Last week I saw them popping up everywhere. Dandelions, dozens and dozens of them, covering my lawn. When we moved in seven years ago, our lawn looked like a perfect carpet. We’re fortunate to have a sprinkler system, which we ran regularly for a few years while things still looked good. Keeping up your lawn is expensive and typically involves lots of chemicals. We started using organic products, but they never really worked. As the years passed, things continued to decline, and now our lawn looks like this:
We live on a quiet dead-end street. Without a doubt, our lawn is now an eyesore on the street. One of our neighbors has a lawn care business and I’m convinced they find mine so offensive that one of these days they will offer to re-do it for free just so they don’t have to look at it anymore. Another neighbor has a perfectly coiffed front yard, complete with a “KEEP DOGS OFF LAWN” sign. I vacillate between wanting my dog to take a huge poop on their lawns just to spite them, and secretly wishing we had a lawn care truck pulling up every other week. In truth, I can’t even say with confidence that we would pay for the service because I’m not excited by the prospect of overloading my yard with chemicals. I probably take it way too personally when someone drives by disapprovingly glaring at our field of dandelions. I feel this innate need to run after them yelling, “We’re really great people! Don’t you look at my lawn that way you shallow meanie pants! Shame on you!” What we’re working on inside of this house, every day of every year, raising our children as best we can, is what matters most.
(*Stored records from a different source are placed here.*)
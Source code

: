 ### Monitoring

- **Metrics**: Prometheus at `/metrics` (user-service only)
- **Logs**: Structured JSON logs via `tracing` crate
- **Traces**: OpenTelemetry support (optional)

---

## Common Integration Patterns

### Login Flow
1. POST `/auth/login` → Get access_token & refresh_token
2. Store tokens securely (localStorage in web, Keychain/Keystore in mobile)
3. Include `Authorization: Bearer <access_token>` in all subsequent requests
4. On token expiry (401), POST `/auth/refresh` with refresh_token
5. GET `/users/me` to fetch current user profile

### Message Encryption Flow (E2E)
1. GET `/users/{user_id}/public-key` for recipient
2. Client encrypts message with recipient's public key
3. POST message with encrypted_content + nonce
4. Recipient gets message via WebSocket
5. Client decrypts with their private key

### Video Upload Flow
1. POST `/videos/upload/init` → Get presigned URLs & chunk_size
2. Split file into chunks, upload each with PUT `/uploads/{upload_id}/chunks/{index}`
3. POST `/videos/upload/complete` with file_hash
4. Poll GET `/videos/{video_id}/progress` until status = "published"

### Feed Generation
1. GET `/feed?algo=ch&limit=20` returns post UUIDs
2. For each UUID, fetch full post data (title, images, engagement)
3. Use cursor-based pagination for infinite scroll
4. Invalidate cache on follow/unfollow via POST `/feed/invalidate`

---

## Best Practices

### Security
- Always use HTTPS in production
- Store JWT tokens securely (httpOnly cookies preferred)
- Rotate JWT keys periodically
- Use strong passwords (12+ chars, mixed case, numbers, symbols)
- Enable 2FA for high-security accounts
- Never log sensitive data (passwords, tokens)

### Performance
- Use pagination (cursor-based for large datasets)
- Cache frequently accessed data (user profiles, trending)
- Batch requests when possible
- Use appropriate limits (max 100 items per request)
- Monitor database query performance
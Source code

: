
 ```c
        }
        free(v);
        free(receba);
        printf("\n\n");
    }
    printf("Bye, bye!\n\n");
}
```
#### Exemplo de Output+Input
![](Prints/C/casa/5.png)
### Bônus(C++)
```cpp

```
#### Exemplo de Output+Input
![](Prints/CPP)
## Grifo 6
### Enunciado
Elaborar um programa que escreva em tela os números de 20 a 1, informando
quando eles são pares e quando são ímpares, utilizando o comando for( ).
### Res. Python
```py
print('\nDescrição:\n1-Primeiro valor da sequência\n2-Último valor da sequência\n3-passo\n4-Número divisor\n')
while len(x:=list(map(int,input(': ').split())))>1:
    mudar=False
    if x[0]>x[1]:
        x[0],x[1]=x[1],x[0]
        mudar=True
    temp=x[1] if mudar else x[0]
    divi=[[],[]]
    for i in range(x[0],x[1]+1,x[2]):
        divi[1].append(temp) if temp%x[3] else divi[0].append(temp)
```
The cyclical nature with which my six year-old daughter senses my feelings surrounding this delicate issue never ceases to amaze me. Almost every week of dandelion “season” she presents me with a bunch of the yellow suckers and says, “Mommy, I picked you flowers.” Her smile is bright, and where others see weeds and dismay, she sees beauty and optimism. Wouldn’t it be grand if there was more of that in this world?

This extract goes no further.